▶ AIM OF THE TASK: When the records are reproduced, each one must match exactly, and no picture may be kept.

==== THE INPUT ====

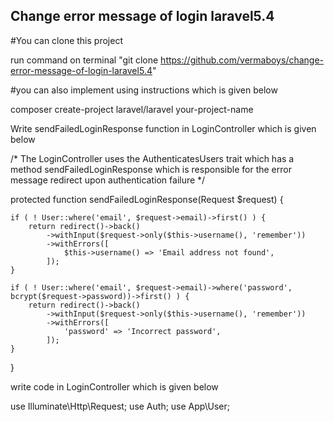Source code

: ## Change error message of login laravel5.4

#You can clone this project

run command on terminal "git clone https://github.com/vermaboys/change-error-message-of-login-laravel5.4"

#you can also implement using instructions which is given below

composer create-project laravel/laravel your-project-name

Write sendFailedLoginResponse function in LoginController which is given below

/*
The LoginController uses the AuthenticatesUsers trait which has a method sendFailedLoginResponse which is responsible for the error message redirect upon authentication failure
*/

protected function sendFailedLoginResponse(Request $request)
{

    if ( ! User::where('email', $request->email)->first() ) {
        return redirect()->back()
            ->withInput($request->only($this->username(), 'remember'))
            ->withErrors([
                $this->username() => 'Email address not found',
            ]);
    }

    if ( ! User::where('email', $request->email)->where('password', bcrypt($request->password))->first() ) {
        return redirect()->back()
            ->withInput($request->only($this->username(), 'remember'))
            ->withErrors([
                'password' => 'Incorrect password',
            ]);
    }

}

write code in LoginController which is given below

use Illuminate\Http\Request;
use Auth; 
use App\User;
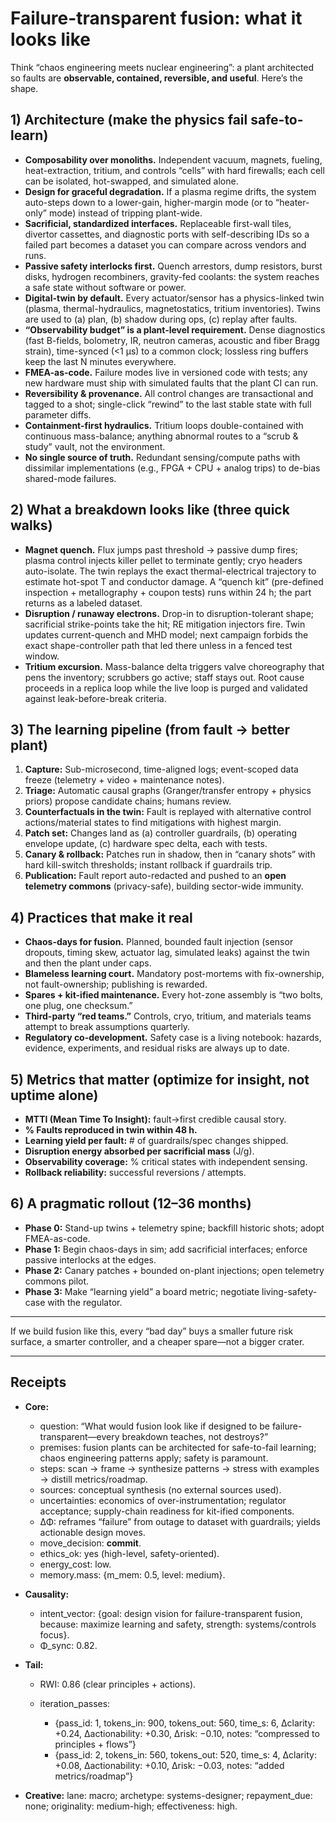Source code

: # Failure-transparent fusion: what it looks like

Think “chaos engineering meets nuclear engineering”: a plant architected so faults are **observable, contained, reversible, and useful**. Here’s the shape.

## 1) Architecture (make the physics fail safe-to-learn)

* **Composability over monoliths.** Independent vacuum, magnets, fueling, heat-extraction, tritium, and controls “cells” with hard firewalls; each cell can be isolated, hot-swapped, and simulated alone.
* **Design for graceful degradation.** If a plasma regime drifts, the system auto-steps down to a lower-gain, higher-margin mode (or to “heater-only” mode) instead of tripping plant-wide.
* **Sacrificial, standardized interfaces.** Replaceable first-wall tiles, divertor cassettes, and diagnostic ports with self-describing IDs so a failed part becomes a dataset you can compare across vendors and runs.
* **Passive safety interlocks first.** Quench arrestors, dump resistors, burst disks, hydrogen recombiners, gravity-fed coolants: the system reaches a safe state without software or power.
* **Digital-twin by default.** Every actuator/sensor has a physics-linked twin (plasma, thermal-hydraulics, magnetostatics, tritium inventories). Twins are used to (a) plan, (b) shadow during ops, (c) replay after faults.
* **“Observability budget” is a plant-level requirement.** Dense diagnostics (fast B-fields, bolometry, IR, neutron cameras, acoustic and fiber Bragg strain), time-synced (<1 µs) to a common clock; lossless ring buffers keep the last N minutes everywhere.
* **FMEA-as-code.** Failure modes live in versioned code with tests; any new hardware must ship with simulated faults that the plant CI can run.
* **Reversibility & provenance.** All control changes are transactional and tagged to a shot; single-click “rewind” to the last stable state with full parameter diffs.
* **Containment-first hydraulics.** Tritium loops double-contained with continuous mass-balance; anything abnormal routes to a “scrub & study” vault, not the environment.
* **No single source of truth.** Redundant sensing/compute paths with dissimilar implementations (e.g., FPGA + CPU + analog trips) to de-bias shared-mode failures.

## 2) What a breakdown looks like (three quick walks)

* **Magnet quench.** Flux jumps past threshold → passive dump fires; plasma control injects killer pellet to terminate gently; cryo headers auto-isolate. The twin replays the exact thermal-electrical trajectory to estimate hot-spot T and conductor damage. A “quench kit” (pre-defined inspection + metallography + coupon tests) runs within 24 h; the part returns as a labeled dataset.
* **Disruption / runaway electrons.** Drop-in to disruption-tolerant shape; sacrificial strike-points take the hit; RE mitigation injectors fire. Twin updates current-quench and MHD model; next campaign forbids the exact shape-controller path that led there unless in a fenced test window.
* **Tritium excursion.** Mass-balance delta triggers valve choreography that pens the inventory; scrubbers go active; staff stays out. Root cause proceeds in a replica loop while the live loop is purged and validated against leak-before-break criteria.

## 3) The learning pipeline (from fault → better plant)

1. **Capture:** Sub-microsecond, time-aligned logs; event-scoped data freeze (telemetry + video + maintenance notes).
2. **Triage:** Automatic causal graphs (Granger/transfer entropy + physics priors) propose candidate chains; humans review.
3. **Counterfactuals in the twin:** Fault is replayed with alternative control actions/material states to find mitigations with highest margin.
4. **Patch set:** Changes land as (a) controller guardrails, (b) operating envelope update, (c) hardware spec delta, each with tests.
5. **Canary & rollback:** Patches run in shadow, then in “canary shots” with hard kill-switch thresholds; instant rollback if guardrails trip.
6. **Publication:** Fault report auto-redacted and pushed to an **open telemetry commons** (privacy-safe), building sector-wide immunity.

## 4) Practices that make it real

* **Chaos-days for fusion.** Planned, bounded fault injection (sensor dropouts, timing skew, actuator lag, simulated leaks) against the twin and then the plant under caps.
* **Blameless learning court.** Mandatory post-mortems with fix-ownership, not fault-ownership; publishing is rewarded.
* **Spares + kit-ified maintenance.** Every hot-zone assembly is “two bolts, one plug, one checksum.”
* **Third-party “red teams.”** Controls, cryo, tritium, and materials teams attempt to break assumptions quarterly.
* **Regulatory co-development.** Safety case is a living notebook: hazards, evidence, experiments, and residual risks are always up to date.

## 5) Metrics that matter (optimize for insight, not uptime alone)

* **MTTI (Mean Time To Insight):** fault→first credible causal story.
* **% Faults reproduced in twin within 48 h.**
* **Learning yield per fault:** # of guardrails/spec changes shipped.
* **Disruption energy absorbed per sacrificial mass** (J/g).
* **Observability coverage:** % critical states with independent sensing.
* **Rollback reliability:** successful reversions / attempts.

## 6) A pragmatic rollout (12–36 months)

* **Phase 0:** Stand-up twins + telemetry spine; backfill historic shots; adopt FMEA-as-code.
* **Phase 1:** Begin chaos-days in sim; add sacrificial interfaces; enforce passive interlocks at the edges.
* **Phase 2:** Canary patches + bounded on-plant injections; open telemetry commons pilot.
* **Phase 3:** Make “learning yield” a board metric; negotiate living-safety-case with the regulator.

---

If we build fusion like this, every “bad day” buys a smaller future risk surface, a smarter controller, and a cheaper spare—not a bigger crater.

---

## Receipts

* **Core:**

  * question: “What would fusion look like if designed to be failure-transparent—every breakdown teaches, not destroys?”
  * premises: fusion plants can be architected for safe-to-fail learning; chaos engineering patterns apply; safety is paramount.
  * steps: scan → frame → synthesize patterns → stress with examples → distill metrics/roadmap.
  * sources: conceptual synthesis (no external sources used).
  * uncertainties: economics of over-instrumentation; regulator acceptance; supply-chain readiness for kit-ified components.
  * ΔΦ: reframes “failure” from outage to dataset with guardrails; yields actionable design moves.
  * move_decision: **commit**.
  * ethics_ok: yes (high-level, safety-oriented).
  * energy_cost: low.
  * memory.mass: {m_mem: 0.5, level: medium}.
* **Causality:**

  * intent_vector: {goal: design vision for failure-transparent fusion, because: maximize learning and safety, strength: systems/controls focus}.
  * Φ_sync: 0.82.
* **Tail:**

  * RWI: 0.86 (clear principles + actions).
  * iteration_passes:

    * {pass_id: 1, tokens_in: 900, tokens_out: 560, time_s: 6, Δclarity: +0.24, Δactionability: +0.30, Δrisk: −0.10, notes: “compressed to principles + flows”}
    * {pass_id: 2, tokens_in: 560, tokens_out: 520, time_s: 4, Δclarity: +0.08, Δactionability: +0.10, Δrisk: −0.03, notes: “added metrics/roadmap”}
* **Creative:** lane: macro; archetype: systems-designer; repayment_due: none; originality: medium-high; effectiveness: high.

====

▶ REPLY TO THE EXERCISE:
Source code

: ## Change error message of login laravel5.4

#You can clone this project

run command on terminal "git clone https://github.com/vermaboys/change-error-message-of-login-laravel5.4"

#you can also implement using instructions which is given below

composer create-project laravel/laravel your-project-name

Write sendFailedLoginResponse function in LoginController which is given below

/*
The LoginController uses the AuthenticatesUsers trait which has a method sendFailedLoginResponse which is responsible for the error message redirect upon authentication failure
*/

protected function sendFailedLoginResponse(Request $request)
{

    if ( ! User::where('email', $request->email)->first() ) {
        return redirect()->back()
            ->withInput($request->only($this->username(), 'remember'))
            ->withErrors([
                $this->username() => 'Email address not found',
            ]);
    }

    if ( ! User::where('email', $request->email)->where('password', bcrypt($request->password))->first() ) {
        return redirect()->back()
            ->withInput($request->only($this->username(), 'remember'))
            ->withErrors([
                'password' => 'Incorrect password',
            ]);
    }

}

write code in LoginController which is given below

use Illuminate\Http\Request;
use Auth; 
use App\User;
Source code

: # Failure-transparent fusion: what it looks like

Think “chaos engineering meets nuclear engineering”: a plant architected so faults are **observable, contained, reversible, and useful**. Here’s the shape.

## 1) Architecture (make the physics fail safe-to-learn)

* **Composability over monoliths.** Independent vacuum, magnets, fueling, heat-extraction, tritium, and controls “cells” with hard firewalls; each cell can be isolated, hot-swapped, and simulated alone.
* **Design for graceful degradation.** If a plasma regime drifts, the system auto-steps down to a lower-gain, higher-margin mode (or to “heater-only” mode) instead of tripping plant-wide.
* **Sacrificial, standardized interfaces.** Replaceable first-wall tiles, divertor cassettes, and diagnostic ports with self-describing IDs so a failed part becomes a dataset you can compare across vendors and runs.
* **Passive safety interlocks first.** Quench arrestors, dump resistors, burst disks, hydrogen recombiners, gravity-fed coolants: the system reaches a safe state without software or power.
* **Digital-twin by default.** Every actuator/sensor has a physics-linked twin (plasma, thermal-hydraulics, magnetostatics, tritium inventories). Twins are used to (a) plan, (b) shadow during ops, (c) replay after faults.
* **“Observability budget” is a plant-level requirement.** Dense diagnostics (fast B-fields, bolometry, IR, neutron cameras, acoustic and fiber Bragg strain), time-synced (<1 µs) to a common clock; lossless ring buffers keep the last N minutes everywhere.
* **FMEA-as-code.** Failure modes live in versioned code with tests; any new hardware must ship with simulated faults that the plant CI can run.
* **Reversibility & provenance.** All control changes are transactional and tagged to a shot; single-click “rewind” to the last stable state with full parameter diffs.
* **Containment-first hydraulics.** Tritium loops double-contained with continuous mass-balance; anything abnormal routes to a “scrub & study” vault, not the environment.
* **No single source of truth.** Redundant sensing/compute paths with dissimilar implementations (e.g., FPGA + CPU + analog trips) to de-bias shared-mode failures.

## 2) What a breakdown looks like (three quick walks)

* **Magnet quench.** Flux jumps past threshold → passive dump fires; plasma control injects killer pellet to terminate gently; cryo headers auto-isolate. The twin replays the exact thermal-electrical trajectory to estimate hot-spot T and conductor damage. A “quench kit” (pre-defined inspection + metallography + coupon tests) runs within 24 h; the part returns as a labeled dataset.
* **Disruption / runaway electrons.** Drop-in to disruption-tolerant shape; sacrificial strike-points take the hit; RE mitigation injectors fire. Twin updates current-quench and MHD model; next campaign forbids the exact shape-controller path that led there unless in a fenced test window.
* **Tritium excursion.** Mass-balance delta triggers valve choreography that pens the inventory; scrubbers go active; staff stays out. Root cause proceeds in a replica loop while the live loop is purged and validated against leak-before-break criteria.

## 3) The learning pipeline (from fault → better plant)

1. **Capture:** Sub-microsecond, time-aligned logs; event-scoped data freeze (telemetry + video + maintenance notes).
2. **Triage:** Automatic causal graphs (Granger/transfer entropy + physics priors) propose candidate chains; humans review.
3. **Counterfactuals in the twin:** Fault is replayed with alternative control actions/material states to find mitigations with highest margin.
4. **Patch set:** Changes land as (a) controller guardrails, (b) operating envelope update, (c) hardware spec delta, each with tests.
5. **Canary & rollback:** Patches run in shadow, then in “canary shots” with hard kill-switch thresholds; instant rollback if guardrails trip.
6. **Publication:** Fault report auto-redacted and pushed to an **open telemetry commons** (privacy-safe), building sector-wide immunity.

## 4) Practices that make it real

* **Chaos-days for fusion.** Planned, bounded fault injection (sensor dropouts, timing skew, actuator lag, simulated leaks) against the twin and then the plant under caps.
* **Blameless learning court.** Mandatory post-mortems with fix-ownership, not fault-ownership; publishing is rewarded.
* **Spares + kit-ified maintenance.** Every hot-zone assembly is “two bolts, one plug, one checksum.”
* **Third-party “red teams.”** Controls, cryo, tritium, and materials teams attempt to break assumptions quarterly.
* **Regulatory co-development.** Safety case is a living notebook: hazards, evidence, experiments, and residual risks are always up to date.

## 5) Metrics that matter (optimize for insight, not uptime alone)

* **MTTI (Mean Time To Insight):** fault→first credible causal story.
* **% Faults reproduced in twin within 48 h.**
* **Learning yield per fault:** # of guardrails/spec changes shipped.
* **Disruption energy absorbed per sacrificial mass** (J/g).
* **Observability coverage:** % critical states with independent sensing.
* **Rollback reliability:** successful reversions / attempts.

## 6) A pragmatic rollout (12–36 months)

* **Phase 0:** Stand-up twins + telemetry spine; backfill historic shots; adopt FMEA-as-code.
* **Phase 1:** Begin chaos-days in sim; add sacrificial interfaces; enforce passive interlocks at the edges.
* **Phase 2:** Canary patches + bounded on-plant injections; open telemetry commons pilot.
* **Phase 3:** Make “learning yield” a board metric; negotiate living-safety-case with the regulator.

---

If we build fusion like this, every “bad day” buys a smaller future risk surface, a smarter controller, and a cheaper spare—not a bigger crater.

---

## Receipts

* **Core:**

  * question: “What would fusion look like if designed to be failure-transparent—every breakdown teaches, not destroys?”
  * premises: fusion plants can be architected for safe-to-fail learning; chaos engineering patterns apply; safety is paramount.
  * steps: scan → frame → synthesize patterns → stress with examples → distill metrics/roadmap.
  * sources: conceptual synthesis (no external sources used).
  * uncertainties: economics of over-instrumentation; regulator acceptance; supply-chain readiness for kit-ified components.
  * ΔΦ: reframes “failure” from outage to dataset with guardrails; yields actionable design moves.
  * move_decision: **commit**.
  * ethics_ok: yes (high-level, safety-oriented).
  * energy_cost: low.
  * memory.mass: {m_mem: 0.5, level: medium}.
* **Causality:**

  * intent_vector: {goal: design vision for failure-transparent fusion, because: maximize learning and safety, strength: systems/controls focus}.
  * Φ_sync: 0.82.
* **Tail:**

  * RWI: 0.86 (clear principles + actions).
  * iteration_passes:

    * {pass_id: 1, tokens_in: 900, tokens_out: 560, time_s: 6, Δclarity: +0.24, Δactionability: +0.30, Δrisk: −0.10, notes: “compressed to principles + flows”}
    * {pass_id: 2, tokens_in: 560, tokens_out: 520, time_s: 4, Δclarity: +0.08, Δactionability: +0.10, Δrisk: −0.03, notes: “added metrics/roadmap”}
* **Creative:** lane: macro; archetype: systems-designer; repayment_due: none; originality: medium-high; effectiveness: high.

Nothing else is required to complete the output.